#### [ACTION ITEM]
Upon reaching the line containing "in project root", output that line and all remaining lines exactly, through the end of the entries, and output nothing before it.

Saved data entries
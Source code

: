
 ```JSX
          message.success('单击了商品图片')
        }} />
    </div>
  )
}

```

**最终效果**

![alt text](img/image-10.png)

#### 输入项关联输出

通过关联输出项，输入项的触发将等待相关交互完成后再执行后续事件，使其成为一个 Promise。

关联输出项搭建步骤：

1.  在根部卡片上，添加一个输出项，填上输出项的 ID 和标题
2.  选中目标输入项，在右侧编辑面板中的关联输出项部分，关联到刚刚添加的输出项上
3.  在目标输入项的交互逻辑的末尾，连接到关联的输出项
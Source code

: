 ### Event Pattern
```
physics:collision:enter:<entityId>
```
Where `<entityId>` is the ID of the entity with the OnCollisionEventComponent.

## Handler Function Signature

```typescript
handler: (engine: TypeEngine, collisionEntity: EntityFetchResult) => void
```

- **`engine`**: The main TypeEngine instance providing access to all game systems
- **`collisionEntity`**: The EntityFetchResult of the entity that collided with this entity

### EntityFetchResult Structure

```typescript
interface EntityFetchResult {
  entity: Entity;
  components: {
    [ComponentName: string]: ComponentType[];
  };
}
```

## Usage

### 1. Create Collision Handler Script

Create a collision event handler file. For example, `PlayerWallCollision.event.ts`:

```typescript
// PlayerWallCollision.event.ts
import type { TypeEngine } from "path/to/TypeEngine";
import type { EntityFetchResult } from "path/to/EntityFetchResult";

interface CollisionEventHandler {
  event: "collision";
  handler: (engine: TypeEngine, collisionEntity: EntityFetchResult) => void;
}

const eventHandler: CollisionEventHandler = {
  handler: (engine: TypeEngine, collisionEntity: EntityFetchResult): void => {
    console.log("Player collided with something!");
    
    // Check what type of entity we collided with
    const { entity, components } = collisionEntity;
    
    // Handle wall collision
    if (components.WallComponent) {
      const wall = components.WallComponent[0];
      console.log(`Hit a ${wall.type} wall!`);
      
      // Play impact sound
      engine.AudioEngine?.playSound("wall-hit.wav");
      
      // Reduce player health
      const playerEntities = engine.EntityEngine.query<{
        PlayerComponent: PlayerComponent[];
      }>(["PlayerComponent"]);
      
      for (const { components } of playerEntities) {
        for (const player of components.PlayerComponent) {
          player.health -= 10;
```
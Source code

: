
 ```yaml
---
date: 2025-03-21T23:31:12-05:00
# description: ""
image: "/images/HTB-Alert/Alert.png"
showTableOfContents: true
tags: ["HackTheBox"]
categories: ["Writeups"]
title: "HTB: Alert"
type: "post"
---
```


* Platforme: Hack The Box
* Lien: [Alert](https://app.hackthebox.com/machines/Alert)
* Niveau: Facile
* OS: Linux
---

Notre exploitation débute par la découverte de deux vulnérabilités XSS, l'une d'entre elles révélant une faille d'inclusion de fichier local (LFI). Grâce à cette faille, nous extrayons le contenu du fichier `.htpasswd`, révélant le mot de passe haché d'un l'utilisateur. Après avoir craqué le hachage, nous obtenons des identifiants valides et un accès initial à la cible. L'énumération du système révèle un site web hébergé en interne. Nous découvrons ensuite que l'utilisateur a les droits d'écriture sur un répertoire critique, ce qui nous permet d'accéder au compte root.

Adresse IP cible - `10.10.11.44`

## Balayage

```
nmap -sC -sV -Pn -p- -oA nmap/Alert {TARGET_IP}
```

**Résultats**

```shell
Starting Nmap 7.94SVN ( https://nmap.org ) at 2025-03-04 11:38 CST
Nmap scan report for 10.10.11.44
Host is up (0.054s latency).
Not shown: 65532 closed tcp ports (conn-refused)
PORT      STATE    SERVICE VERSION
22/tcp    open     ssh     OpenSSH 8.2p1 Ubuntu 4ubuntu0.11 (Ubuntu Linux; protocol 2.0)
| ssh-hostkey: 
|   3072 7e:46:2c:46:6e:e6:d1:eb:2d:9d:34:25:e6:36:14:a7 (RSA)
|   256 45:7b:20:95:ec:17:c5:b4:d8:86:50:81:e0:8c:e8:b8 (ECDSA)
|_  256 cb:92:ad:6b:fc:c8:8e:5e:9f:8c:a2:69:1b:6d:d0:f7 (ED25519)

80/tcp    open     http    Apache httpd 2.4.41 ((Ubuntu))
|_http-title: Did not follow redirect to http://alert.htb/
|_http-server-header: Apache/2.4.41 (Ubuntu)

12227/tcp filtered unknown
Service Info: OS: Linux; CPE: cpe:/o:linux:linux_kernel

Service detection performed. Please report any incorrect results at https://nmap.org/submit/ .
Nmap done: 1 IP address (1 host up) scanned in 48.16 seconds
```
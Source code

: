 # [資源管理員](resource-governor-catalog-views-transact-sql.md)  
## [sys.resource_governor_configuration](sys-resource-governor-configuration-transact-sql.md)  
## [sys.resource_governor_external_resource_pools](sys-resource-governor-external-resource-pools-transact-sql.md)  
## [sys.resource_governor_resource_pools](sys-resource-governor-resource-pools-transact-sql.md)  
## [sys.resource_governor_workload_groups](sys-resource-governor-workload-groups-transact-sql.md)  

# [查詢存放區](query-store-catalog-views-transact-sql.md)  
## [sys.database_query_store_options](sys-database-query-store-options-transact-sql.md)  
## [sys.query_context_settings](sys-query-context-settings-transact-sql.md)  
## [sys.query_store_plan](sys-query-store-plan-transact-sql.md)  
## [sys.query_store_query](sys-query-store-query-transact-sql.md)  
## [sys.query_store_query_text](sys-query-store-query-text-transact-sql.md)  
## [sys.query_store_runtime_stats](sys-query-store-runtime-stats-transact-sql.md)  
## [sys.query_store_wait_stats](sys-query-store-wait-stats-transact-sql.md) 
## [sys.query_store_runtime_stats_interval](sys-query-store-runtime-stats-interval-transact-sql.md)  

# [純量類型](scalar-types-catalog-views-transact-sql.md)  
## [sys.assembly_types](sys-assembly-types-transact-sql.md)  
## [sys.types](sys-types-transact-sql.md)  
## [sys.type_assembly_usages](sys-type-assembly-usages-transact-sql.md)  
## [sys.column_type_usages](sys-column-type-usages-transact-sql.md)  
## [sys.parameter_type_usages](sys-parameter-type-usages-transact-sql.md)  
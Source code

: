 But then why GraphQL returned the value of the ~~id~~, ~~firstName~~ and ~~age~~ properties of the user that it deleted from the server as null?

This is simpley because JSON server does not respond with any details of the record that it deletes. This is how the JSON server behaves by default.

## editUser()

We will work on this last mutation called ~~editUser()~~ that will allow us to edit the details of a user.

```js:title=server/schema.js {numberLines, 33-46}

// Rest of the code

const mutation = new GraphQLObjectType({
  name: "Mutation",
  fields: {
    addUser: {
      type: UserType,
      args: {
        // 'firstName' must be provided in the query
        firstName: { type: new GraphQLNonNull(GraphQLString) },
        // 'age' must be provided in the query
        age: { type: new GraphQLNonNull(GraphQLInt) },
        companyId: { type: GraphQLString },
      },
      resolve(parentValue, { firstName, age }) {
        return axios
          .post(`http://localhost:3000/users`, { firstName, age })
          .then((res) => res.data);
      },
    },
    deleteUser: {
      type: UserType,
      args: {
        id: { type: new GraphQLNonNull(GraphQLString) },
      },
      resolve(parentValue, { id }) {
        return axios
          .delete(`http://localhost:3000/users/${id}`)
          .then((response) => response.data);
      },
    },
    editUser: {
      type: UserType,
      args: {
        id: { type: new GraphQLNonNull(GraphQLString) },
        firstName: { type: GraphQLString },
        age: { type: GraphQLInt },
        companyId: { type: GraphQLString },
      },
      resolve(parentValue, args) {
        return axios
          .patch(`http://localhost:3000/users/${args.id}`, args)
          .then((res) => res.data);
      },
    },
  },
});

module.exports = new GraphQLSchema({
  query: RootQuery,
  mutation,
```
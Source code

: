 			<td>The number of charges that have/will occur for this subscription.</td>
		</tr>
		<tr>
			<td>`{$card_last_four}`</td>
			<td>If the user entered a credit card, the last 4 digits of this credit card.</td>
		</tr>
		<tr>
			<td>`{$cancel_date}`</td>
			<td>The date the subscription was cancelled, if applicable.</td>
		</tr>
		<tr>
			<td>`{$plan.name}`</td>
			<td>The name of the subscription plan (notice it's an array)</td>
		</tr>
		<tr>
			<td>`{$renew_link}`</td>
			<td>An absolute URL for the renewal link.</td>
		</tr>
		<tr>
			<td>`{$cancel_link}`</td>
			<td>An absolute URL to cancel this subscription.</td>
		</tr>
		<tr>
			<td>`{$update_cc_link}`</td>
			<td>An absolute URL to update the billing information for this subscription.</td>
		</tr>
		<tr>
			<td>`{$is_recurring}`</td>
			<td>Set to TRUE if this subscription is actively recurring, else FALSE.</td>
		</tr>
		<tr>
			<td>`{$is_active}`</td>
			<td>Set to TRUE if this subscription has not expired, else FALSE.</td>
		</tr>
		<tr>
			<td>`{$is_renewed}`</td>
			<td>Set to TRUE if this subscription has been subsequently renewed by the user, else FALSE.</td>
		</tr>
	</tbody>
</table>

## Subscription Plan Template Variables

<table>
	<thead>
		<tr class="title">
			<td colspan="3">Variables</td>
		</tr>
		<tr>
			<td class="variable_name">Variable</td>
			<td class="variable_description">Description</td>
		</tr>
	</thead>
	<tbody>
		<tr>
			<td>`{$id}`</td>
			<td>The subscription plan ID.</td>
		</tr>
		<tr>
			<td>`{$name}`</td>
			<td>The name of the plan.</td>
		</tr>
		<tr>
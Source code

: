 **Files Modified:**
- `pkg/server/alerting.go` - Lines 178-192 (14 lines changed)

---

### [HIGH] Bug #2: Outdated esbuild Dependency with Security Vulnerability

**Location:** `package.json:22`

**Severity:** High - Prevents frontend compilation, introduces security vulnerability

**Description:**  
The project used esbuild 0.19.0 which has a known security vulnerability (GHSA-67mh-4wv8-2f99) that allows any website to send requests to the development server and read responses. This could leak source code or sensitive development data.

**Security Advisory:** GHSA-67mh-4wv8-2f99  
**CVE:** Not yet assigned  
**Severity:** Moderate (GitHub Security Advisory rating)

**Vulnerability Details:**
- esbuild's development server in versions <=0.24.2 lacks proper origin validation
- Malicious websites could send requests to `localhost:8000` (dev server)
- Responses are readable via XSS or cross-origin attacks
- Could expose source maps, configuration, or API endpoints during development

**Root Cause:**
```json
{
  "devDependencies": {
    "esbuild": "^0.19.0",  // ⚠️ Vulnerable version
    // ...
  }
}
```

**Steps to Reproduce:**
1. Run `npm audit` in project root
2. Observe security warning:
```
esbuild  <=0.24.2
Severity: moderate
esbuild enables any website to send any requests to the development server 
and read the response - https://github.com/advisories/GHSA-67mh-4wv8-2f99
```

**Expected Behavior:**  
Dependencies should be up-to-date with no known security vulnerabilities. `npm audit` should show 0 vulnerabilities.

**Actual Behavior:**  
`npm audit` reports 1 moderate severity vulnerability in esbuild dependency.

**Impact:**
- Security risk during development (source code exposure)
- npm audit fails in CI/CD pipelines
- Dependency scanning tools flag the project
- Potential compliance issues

#### [TASK RESPONSE]
1. Run `npm audit` in project root
2. Observe security warning:
```
esbuild  <=0.24.2
Severity: moderate
esbuild enables any website to send any requests to the development server 
and read the response - https://github.com/advisories/GHSA-67mh-4wv8-2f99
```

**Expected Behavior:**  
Dependencies should be up-to-date with no known security vulnerabilities. `npm audit` should show 0 vulnerabilities.

**Actual Behavior:**  
`npm audit` reports 1 moderate severity vulnerability in esbuild dependency.

**Impact:**
- Security risk during development (source code exposure)
- npm audit fails in CI/CD pipelines
- Dependency scanning tools flag the project
- Potential compliance issues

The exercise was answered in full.